Electrophysiology study of the patient. The colours depict the progression of atrial depolarisation: red, then orange, yellow, green, blue and purple, in sequence. The presence of adjacent purple and red areas, connected head to tail, is characteristic of re-entry. The isthmus of the re-entrant circuits, where the conduction is slowest, is located on the left side of the roof.
Discussion
For the patient described herein, cardioversion was unquestionably the best therapeutic option, but the presence of thrombus in her left atrial appendage made this impossible. Therefore, we followed the international guidelines for the treatment of supraventricular tachycardia 2 by administering anti-arrhythmic drugs (digoxin, a beta-blocker, and a calcium channel blocker), but this did not stop or significantly ameliorate the arrhythmia. However, the administration of ivabradine slowed the excessive ventricular rate owing to re-entrant atrial tachycardia.
The effects of ivabradine to reduce spontaneous atrial activity and that from pulmonary veins, also referred to as “focal atrial tachycardia”, have been reported previously.3,4 The latest guidelines recommend considering the use of ivabradine if other measures fail in the treatment of focal atrial tachycardia. 2 However, whether this recommendation applies in cases of atrial tachycardia with a re-entry mechanism is unclear. Ivabradine is hypothesised to affect the I(f) current, which is carried by hyperpolarisation-activated, cyclic nucleotide-gated (HCN) channels. HCN4 is the predominant subtype present in the sinoatrial and AV nodes,5,6 and ivabradine has been shown to ameliorate tachycardia by acting on HCN4 channels in the AV nodes of pigs. 7 Therefore, it may be that the same mechanism permits the control of ventricular rate in arrhythmias generated by a re-entry mechanism.

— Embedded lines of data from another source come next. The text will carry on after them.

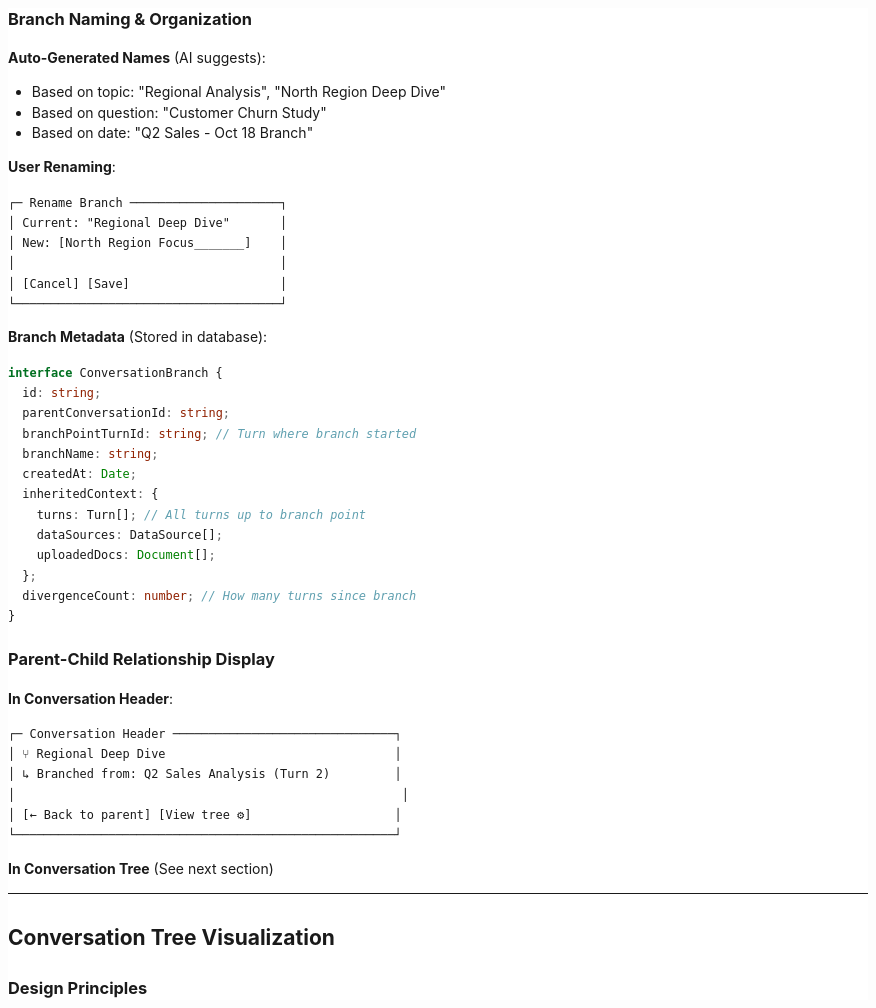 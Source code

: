 ### Branch Naming & Organization

**Auto-Generated Names** (AI suggests):
- Based on topic: "Regional Analysis", "North Region Deep Dive"
- Based on question: "Customer Churn Study"
- Based on date: "Q2 Sales - Oct 18 Branch"

**User Renaming**:
```
┌─ Rename Branch ─────────────────────┐
│ Current: "Regional Deep Dive"       │
│ New: [North Region Focus_______]    │
│                                     │
│ [Cancel] [Save]                     │
└─────────────────────────────────────┘
```

**Branch Metadata** (Stored in database):
```typescript
interface ConversationBranch {
  id: string;
  parentConversationId: string;
  branchPointTurnId: string; // Turn where branch started
  branchName: string;
  createdAt: Date;
  inheritedContext: {
    turns: Turn[]; // All turns up to branch point
    dataSources: DataSource[];
    uploadedDocs: Document[];
  };
  divergenceCount: number; // How many turns since branch
}
```

### Parent-Child Relationship Display

**In Conversation Header**:
```
┌─ Conversation Header ───────────────────────────────┐
│ ⑂ Regional Deep Dive                                │
│ ↳ Branched from: Q2 Sales Analysis (Turn 2)         │
│                                                      │
│ [← Back to parent] [View tree ⚙]                    │
└─────────────────────────────────────────────────────┘
```

**In Conversation Tree** (See next section)

---

## Conversation Tree Visualization

### Design Principles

In the present case, the ventricular rate had decreased by day four of ivabradine treatment. P-wave morphology similar to that during tachycardia on ECG suggested that AV conduction had been reduced by the ivabradine, and an EPS confirmed left atrial re-entry tachycardia. The circumference of the re-entrant circuits was minimally affected, implying that the drug has its effects on the AV node rather, than in the atrium.
Ivabradine is a selective I(f) inhibitor that is currently used in the management of patients with stable angina pectoris 8 or heart failure. 9 It has a dose-dependent effect to reduce the ventricular rate, but has no effect on myocardial contractility, which is important for the treatment of heart failure, especially in patients with low LVEF.

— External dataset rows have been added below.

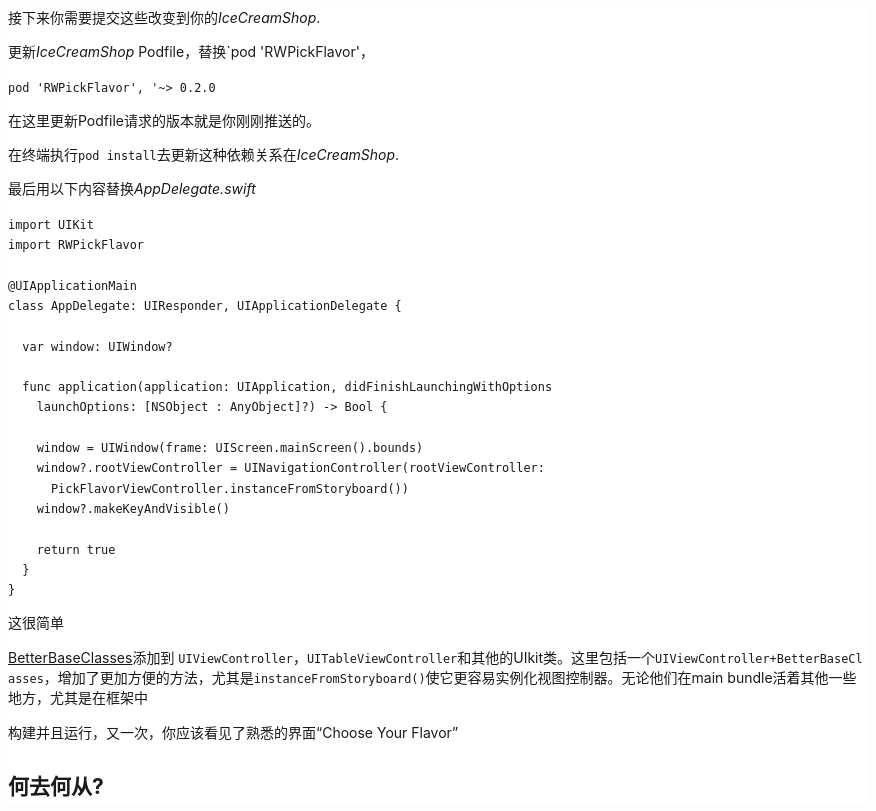 
接下来你需要提交这些改变到你的*IceCreamShop*.



更新*IceCreamShop* Podfile，替换`pod 'RWPickFlavor'，

```
pod 'RWPickFlavor', '~> 0.2.0

```



在这里更新Podfile请求的版本就是你刚刚推送的。



在终端执行`pod install`去更新这种依赖关系在*IceCreamShop*.



最后用以下内容替换*AppDelegate.swift*

```
import UIKit
import RWPickFlavor
 
@UIApplicationMain
class AppDelegate: UIResponder, UIApplicationDelegate {
 
  var window: UIWindow?
 
  func application(application: UIApplication, didFinishLaunchingWithOptions 
    launchOptions: [NSObject : AnyObject]?) -> Bool {
 
    window = UIWindow(frame: UIScreen.mainScreen().bounds)
    window?.rootViewController = UINavigationController(rootViewController: 
      PickFlavorViewController.instanceFromStoryboard())
    window?.makeKeyAndVisible()
 
    return true
  }
}

```

 这很简单



[BetterBaseClasses](https://github.com/JRG-Developer/BetterBaseClasses)添加到
`UIViewController`，`UITableViewController`和其他的UIkit类。这里包括一个`UIViewController+BetterBaseClasses`，增加了更加方便的方法，尤其是`instanceFromStoryboard()`使它更容易实例化视图控制器。无论他们在main bundle活着其他一些地方，尤其是在框架中



构建并且运行，又一次，你应该看见了熟悉的界面“Choose Your Flavor”

   何去何从?
----------------------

In our experience, atrial macro-re-entry-related tachycardias are common in older patients and in those with structural heart disease. Ivabradine is a candidate treatment for atrial re-entry tachycardia when it cannot be treated using established drugs and cardioversion is not possible.
Footnotes
Author contributions
Lanting Zhao and Rong He contributed equally to this work. All the authors read and approved the final version of the manuscript.

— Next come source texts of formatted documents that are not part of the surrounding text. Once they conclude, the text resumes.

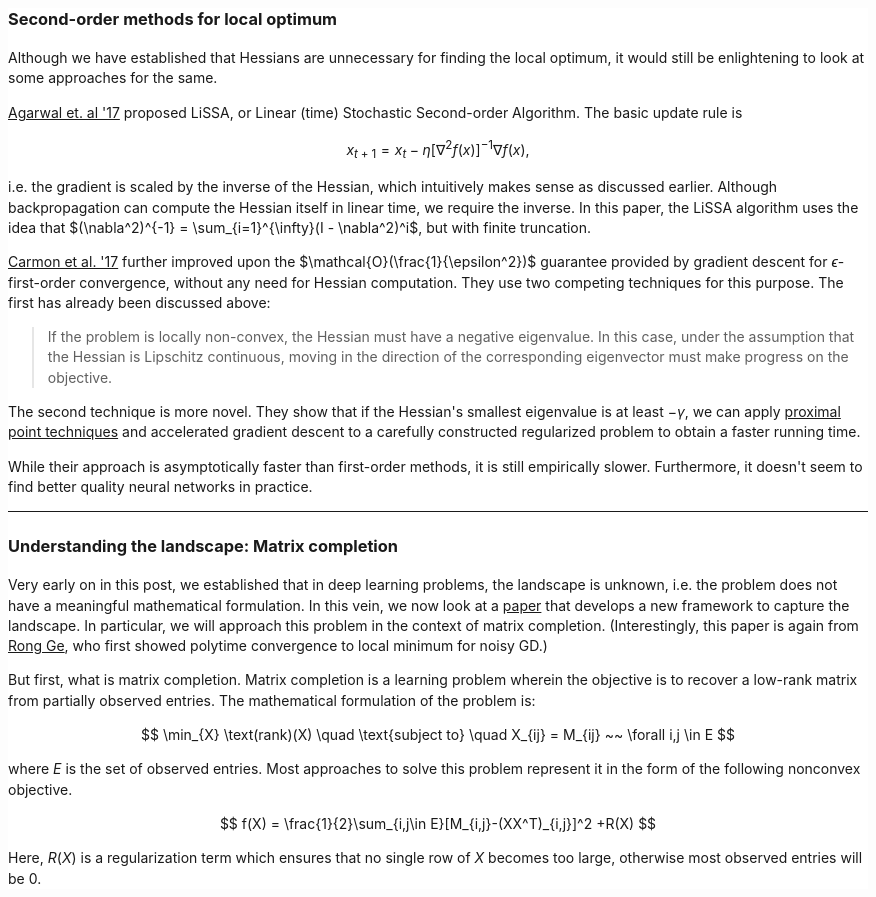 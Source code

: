 ### Second-order methods for local optimum

Although we have established that Hessians are unnecessary for finding the local optimum, it would still be enlightening to look at some approaches for the same.

[Agarwal et. al '17](https://arxiv.org/pdf/1602.03943.pdf) proposed LiSSA, or Linear (time) Stochastic Second-order Algorithm. The basic update rule is

$$ x_{t+1} = x_t - \eta [\nabla^2 f(x)]^{-1}\nabla f(x), $$

i.e. the gradient is scaled by the inverse of the Hessian, which intuitively makes sense as discussed earlier. Although backpropagation can compute the Hessian itself in linear time, we require the inverse. In this paper, the LiSSA algorithm uses the idea that $(\nabla^2)^{-1} = \sum_{i=1}^{\infty}(I - \nabla^2)^i$, but with finite truncation.

[Carmon et al. '17](https://arxiv.org/pdf/1611.00756.pdf) further improved upon the $\mathcal{O}(\frac{1}{\epsilon^2})$ guarantee provided by gradient descent for $\epsilon$-first-order convergence, without any need for Hessian computation. They use two competing techniques for this purpose. The first has already been discussed above: 

> If the problem is locally non-convex, the Hessian must have a negative eigenvalue. In this case, under the assumption that the Hessian is Lipschitz continuous, moving in the direction of the corresponding eigenvector must make progress on the objective.

The second technique is more novel. They show that if the Hessian's smallest eigenvalue is at least $-\gamma$, we can apply [proximal point techniques](https://web.stanford.edu/~boyd/papers/pdf/prox_algs.pdf) and accelerated gradient descent to a carefully constructed regularized problem to obtain a faster running time.

While their approach is asymptotically faster than first-order methods, it is still empirically slower. Furthermore, it doesn't seem to find better quality neural networks in practice. 

***

### Understanding the landscape: Matrix completion

Very early on in this post, we established that in deep learning problems, the landscape is unknown, i.e. the problem does not have a meaningful mathematical formulation. In this vein, we now look at a [paper](https://arxiv.org/pdf/1704.00708.pdf) that develops a new framework to capture the landscape. In particular, we will approach this problem in the context of matrix completion. (Interestingly, this paper is again from [Rong Ge](https://users.cs.duke.edu/~rongge/index.html), who first showed polytime convergence to local minimum for noisy GD.)

But first, what is matrix completion. Matrix completion is a learning problem wherein the objective is to recover a low-rank matrix from partially observed entries. The mathematical formulation of the problem is:

$$ \min_{X} \text(rank)(X) \quad \text{subject to} \quad X_{ij} = M_{ij} ~~ \forall i,j \in E $$

where $E$ is the set of observed entries. Most approaches to solve this problem represent it in the form of the following nonconvex objective.

$$ f(X) = \frac{1}{2}\sum_{i,j\in E}[M_{i,j}-(XX^T)_{i,j}]^2 +R(X) $$

Here, $R(X)$ is a regularization term which ensures that no single row of $X$ becomes too large, otherwise most observed entries will be 0.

Declaration of conflicting interest
The authors declare that there is no conflict of interest.
Ethics statement
This study was approved by the ethics committee of Beijing Tsinghua Changgung Hospital (January 2021). Written informed consent was obtained from the patient for the publication of this case report and the accompanying images.
Funding
The authors disclosed receipt of the following financial support for the research, authorship, and publication of this article: This study was funded by the Beijing Municipal Administration of Hospitals Incubation Program (grant number PX2019036), the Beijing Municipal Administration of Hospitals Clinical Medicine Development Program (grant number ZYLX201831), and the Beijing Hospitals Ascent Plan (grant number DFL20190902).